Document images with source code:
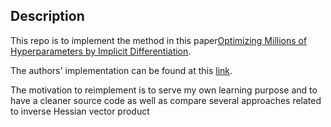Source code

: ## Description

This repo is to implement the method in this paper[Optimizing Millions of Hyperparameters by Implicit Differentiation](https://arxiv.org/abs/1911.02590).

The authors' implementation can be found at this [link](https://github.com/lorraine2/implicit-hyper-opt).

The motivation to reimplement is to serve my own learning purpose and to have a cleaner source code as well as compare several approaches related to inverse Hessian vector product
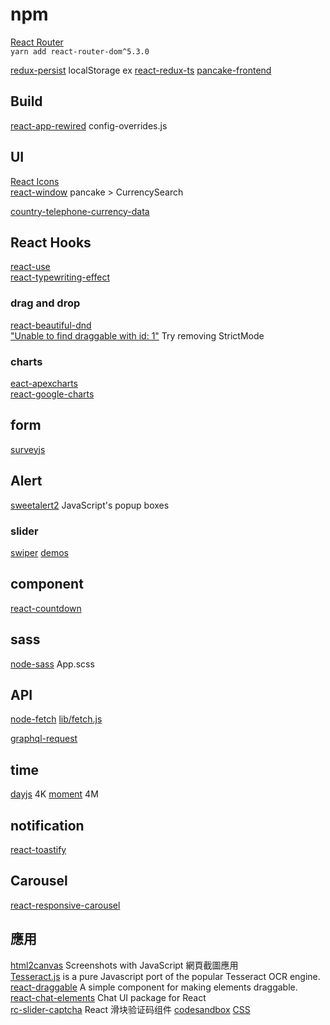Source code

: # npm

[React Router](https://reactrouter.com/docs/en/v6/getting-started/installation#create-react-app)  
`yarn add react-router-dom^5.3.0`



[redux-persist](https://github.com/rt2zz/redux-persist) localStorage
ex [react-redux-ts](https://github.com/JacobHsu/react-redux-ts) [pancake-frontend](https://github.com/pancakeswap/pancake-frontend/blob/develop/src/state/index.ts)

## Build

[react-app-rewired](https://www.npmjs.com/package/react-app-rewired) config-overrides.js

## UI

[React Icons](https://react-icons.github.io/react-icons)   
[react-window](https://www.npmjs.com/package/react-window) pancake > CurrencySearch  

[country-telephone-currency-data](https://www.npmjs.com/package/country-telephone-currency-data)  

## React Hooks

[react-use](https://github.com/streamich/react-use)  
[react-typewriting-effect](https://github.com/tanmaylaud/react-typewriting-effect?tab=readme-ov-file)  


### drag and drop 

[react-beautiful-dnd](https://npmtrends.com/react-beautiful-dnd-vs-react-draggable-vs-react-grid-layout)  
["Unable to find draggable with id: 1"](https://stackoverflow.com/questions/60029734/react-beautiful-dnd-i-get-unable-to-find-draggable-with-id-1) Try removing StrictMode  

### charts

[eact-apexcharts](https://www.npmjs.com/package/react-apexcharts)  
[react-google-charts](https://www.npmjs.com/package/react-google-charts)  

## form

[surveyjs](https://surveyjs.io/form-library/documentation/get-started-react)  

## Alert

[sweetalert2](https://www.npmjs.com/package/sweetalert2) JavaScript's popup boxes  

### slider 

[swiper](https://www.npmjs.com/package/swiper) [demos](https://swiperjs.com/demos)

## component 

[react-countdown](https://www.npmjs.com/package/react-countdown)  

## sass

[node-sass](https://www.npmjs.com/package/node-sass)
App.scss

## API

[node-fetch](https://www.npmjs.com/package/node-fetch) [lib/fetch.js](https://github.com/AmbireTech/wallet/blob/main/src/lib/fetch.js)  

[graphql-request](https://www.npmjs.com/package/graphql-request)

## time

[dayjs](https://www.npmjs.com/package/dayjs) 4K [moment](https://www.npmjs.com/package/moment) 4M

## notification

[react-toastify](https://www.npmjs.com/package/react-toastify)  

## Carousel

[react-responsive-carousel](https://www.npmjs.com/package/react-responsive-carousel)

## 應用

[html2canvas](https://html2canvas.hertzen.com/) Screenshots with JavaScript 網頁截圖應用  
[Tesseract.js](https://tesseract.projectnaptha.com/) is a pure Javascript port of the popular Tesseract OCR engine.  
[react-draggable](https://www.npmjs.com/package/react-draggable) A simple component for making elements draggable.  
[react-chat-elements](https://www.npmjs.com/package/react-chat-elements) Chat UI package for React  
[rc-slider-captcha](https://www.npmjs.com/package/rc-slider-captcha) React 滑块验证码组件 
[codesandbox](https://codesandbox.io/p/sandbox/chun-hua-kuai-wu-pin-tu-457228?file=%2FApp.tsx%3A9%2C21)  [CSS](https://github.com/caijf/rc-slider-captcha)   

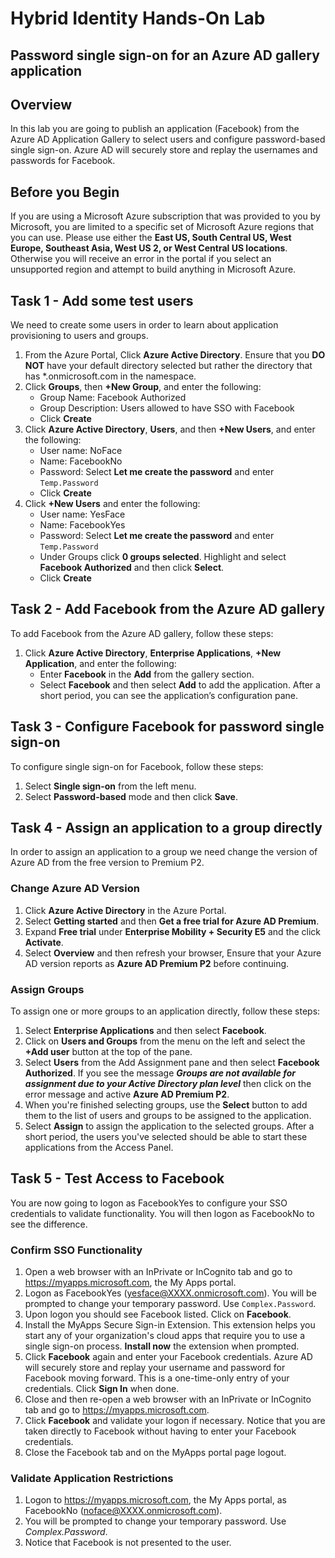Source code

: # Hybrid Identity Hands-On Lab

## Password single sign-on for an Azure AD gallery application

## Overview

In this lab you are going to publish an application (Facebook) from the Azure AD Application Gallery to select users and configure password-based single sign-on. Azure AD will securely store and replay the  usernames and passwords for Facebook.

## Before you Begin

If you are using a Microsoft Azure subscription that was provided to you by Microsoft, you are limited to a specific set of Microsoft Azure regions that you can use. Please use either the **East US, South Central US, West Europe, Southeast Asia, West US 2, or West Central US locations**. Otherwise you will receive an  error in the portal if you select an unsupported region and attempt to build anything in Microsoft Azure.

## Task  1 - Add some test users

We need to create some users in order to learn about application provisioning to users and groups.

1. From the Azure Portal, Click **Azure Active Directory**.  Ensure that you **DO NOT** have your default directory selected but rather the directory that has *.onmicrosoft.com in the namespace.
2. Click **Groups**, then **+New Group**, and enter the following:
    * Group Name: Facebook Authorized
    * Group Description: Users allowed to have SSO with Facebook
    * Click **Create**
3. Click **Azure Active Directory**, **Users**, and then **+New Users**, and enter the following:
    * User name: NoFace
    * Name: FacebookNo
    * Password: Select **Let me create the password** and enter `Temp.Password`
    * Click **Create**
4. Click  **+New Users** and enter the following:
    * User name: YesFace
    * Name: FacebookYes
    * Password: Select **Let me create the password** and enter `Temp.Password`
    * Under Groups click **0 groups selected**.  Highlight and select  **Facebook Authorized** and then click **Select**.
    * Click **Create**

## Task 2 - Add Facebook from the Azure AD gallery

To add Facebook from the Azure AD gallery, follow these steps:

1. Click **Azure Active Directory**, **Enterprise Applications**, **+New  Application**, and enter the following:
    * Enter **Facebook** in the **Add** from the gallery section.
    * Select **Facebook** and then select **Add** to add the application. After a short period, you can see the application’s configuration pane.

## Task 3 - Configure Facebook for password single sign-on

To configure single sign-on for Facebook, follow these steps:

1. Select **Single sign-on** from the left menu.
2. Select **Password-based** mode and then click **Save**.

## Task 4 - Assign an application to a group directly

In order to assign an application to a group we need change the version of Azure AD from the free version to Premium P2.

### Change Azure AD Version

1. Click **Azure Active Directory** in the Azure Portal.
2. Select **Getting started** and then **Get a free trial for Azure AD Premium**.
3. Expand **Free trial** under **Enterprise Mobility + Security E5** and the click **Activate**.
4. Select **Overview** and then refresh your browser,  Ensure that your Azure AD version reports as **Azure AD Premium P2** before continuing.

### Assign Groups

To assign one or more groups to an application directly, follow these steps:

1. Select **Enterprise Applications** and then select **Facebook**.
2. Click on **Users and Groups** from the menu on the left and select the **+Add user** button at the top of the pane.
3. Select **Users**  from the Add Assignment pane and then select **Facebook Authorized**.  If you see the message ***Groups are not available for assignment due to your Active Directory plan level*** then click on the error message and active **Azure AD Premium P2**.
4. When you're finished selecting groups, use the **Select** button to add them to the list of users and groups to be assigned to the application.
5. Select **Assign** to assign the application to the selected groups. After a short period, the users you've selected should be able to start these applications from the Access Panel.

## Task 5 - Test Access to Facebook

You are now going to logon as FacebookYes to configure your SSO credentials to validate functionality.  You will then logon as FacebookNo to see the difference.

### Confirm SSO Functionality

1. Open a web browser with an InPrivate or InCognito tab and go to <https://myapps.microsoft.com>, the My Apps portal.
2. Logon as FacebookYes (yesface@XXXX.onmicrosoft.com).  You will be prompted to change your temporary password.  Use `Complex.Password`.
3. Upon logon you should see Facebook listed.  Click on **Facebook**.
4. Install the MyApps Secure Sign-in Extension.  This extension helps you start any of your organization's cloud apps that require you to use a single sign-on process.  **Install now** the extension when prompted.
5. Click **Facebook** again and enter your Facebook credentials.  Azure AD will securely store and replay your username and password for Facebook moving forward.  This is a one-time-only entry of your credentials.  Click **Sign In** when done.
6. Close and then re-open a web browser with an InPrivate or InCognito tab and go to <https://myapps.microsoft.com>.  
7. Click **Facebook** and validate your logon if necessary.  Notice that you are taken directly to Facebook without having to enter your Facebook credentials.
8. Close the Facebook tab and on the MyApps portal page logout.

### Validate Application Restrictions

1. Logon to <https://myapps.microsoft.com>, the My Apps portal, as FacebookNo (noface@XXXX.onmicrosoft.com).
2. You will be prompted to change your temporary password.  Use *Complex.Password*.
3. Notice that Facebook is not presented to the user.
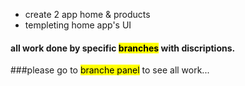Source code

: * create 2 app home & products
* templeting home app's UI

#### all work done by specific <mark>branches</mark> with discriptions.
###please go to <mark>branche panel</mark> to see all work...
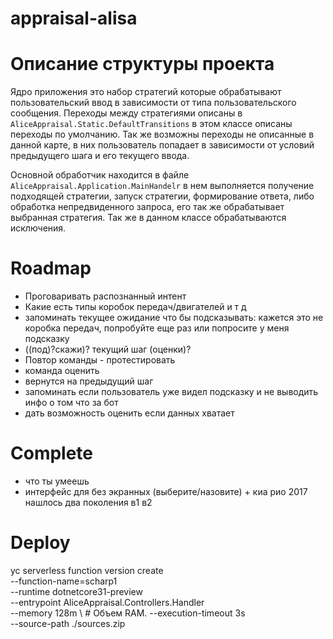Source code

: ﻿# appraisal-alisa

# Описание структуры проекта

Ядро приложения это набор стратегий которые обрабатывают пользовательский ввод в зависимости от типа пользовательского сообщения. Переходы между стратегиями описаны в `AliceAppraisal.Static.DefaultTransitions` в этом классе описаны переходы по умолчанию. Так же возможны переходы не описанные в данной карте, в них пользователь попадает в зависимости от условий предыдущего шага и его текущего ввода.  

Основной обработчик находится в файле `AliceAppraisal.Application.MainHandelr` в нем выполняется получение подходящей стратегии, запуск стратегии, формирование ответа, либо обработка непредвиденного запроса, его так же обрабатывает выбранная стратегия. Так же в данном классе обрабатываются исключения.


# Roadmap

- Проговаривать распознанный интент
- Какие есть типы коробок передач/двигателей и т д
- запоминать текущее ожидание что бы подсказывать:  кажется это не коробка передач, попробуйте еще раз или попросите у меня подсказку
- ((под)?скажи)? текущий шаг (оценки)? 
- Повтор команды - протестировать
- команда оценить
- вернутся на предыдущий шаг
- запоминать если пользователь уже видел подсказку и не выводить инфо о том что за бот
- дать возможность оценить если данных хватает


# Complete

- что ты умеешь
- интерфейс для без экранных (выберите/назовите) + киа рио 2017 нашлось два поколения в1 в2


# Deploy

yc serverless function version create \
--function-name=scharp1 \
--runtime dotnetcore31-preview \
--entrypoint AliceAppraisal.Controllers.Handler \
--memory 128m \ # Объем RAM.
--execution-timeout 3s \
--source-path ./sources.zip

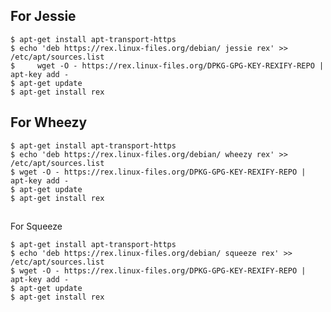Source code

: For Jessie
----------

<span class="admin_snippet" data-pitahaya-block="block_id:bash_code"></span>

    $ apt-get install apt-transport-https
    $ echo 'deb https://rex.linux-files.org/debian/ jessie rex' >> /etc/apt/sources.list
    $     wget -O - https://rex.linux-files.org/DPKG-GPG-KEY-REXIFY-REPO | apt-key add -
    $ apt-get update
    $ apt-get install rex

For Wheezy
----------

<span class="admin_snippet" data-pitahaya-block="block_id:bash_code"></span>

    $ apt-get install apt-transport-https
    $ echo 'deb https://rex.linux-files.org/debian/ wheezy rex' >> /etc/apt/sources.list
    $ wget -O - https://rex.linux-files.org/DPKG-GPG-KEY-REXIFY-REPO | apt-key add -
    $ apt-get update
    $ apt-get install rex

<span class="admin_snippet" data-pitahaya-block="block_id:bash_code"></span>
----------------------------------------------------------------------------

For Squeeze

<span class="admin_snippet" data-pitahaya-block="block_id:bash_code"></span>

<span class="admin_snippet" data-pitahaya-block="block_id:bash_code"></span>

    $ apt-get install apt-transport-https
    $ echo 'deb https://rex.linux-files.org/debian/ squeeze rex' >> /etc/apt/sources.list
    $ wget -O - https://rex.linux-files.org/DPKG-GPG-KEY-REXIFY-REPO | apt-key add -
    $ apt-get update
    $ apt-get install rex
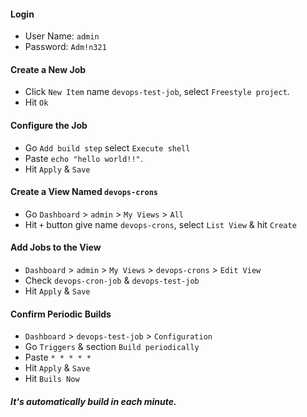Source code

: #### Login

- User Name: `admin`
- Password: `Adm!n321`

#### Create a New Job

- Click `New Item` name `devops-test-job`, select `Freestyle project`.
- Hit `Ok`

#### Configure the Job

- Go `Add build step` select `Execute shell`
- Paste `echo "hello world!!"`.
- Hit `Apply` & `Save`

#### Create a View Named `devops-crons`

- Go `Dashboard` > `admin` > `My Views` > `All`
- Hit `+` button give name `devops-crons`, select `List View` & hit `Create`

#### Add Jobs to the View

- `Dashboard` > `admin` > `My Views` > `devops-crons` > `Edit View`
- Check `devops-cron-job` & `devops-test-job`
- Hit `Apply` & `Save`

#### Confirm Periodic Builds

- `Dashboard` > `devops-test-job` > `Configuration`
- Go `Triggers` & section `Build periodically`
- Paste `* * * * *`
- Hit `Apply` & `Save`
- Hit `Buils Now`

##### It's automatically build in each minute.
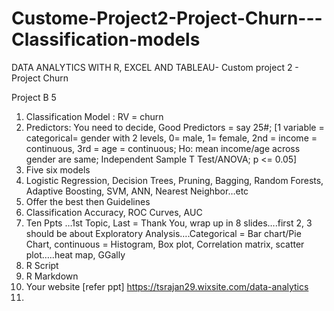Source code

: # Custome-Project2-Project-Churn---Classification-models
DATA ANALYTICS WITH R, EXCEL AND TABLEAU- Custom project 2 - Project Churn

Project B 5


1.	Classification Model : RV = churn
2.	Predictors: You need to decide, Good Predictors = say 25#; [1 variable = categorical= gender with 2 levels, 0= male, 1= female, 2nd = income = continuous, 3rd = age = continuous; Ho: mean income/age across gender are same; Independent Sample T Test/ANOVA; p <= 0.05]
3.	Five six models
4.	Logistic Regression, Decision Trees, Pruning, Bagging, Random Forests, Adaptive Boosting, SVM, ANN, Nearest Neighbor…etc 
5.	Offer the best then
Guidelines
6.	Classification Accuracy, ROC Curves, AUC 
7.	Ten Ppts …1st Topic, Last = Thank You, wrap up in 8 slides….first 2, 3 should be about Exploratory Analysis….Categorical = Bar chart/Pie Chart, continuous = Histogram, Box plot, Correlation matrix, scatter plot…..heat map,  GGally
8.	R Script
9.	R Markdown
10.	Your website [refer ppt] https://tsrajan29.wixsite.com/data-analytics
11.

**EXERCISE DETAILS**
Take the entries above and return only the lines from the one with "some test users" to the one with "We need to create", both included, unchanged.

**RESULT**
## Task  1 - Add some test users

We need to create some users in order to learn about application provisioning to users and groups.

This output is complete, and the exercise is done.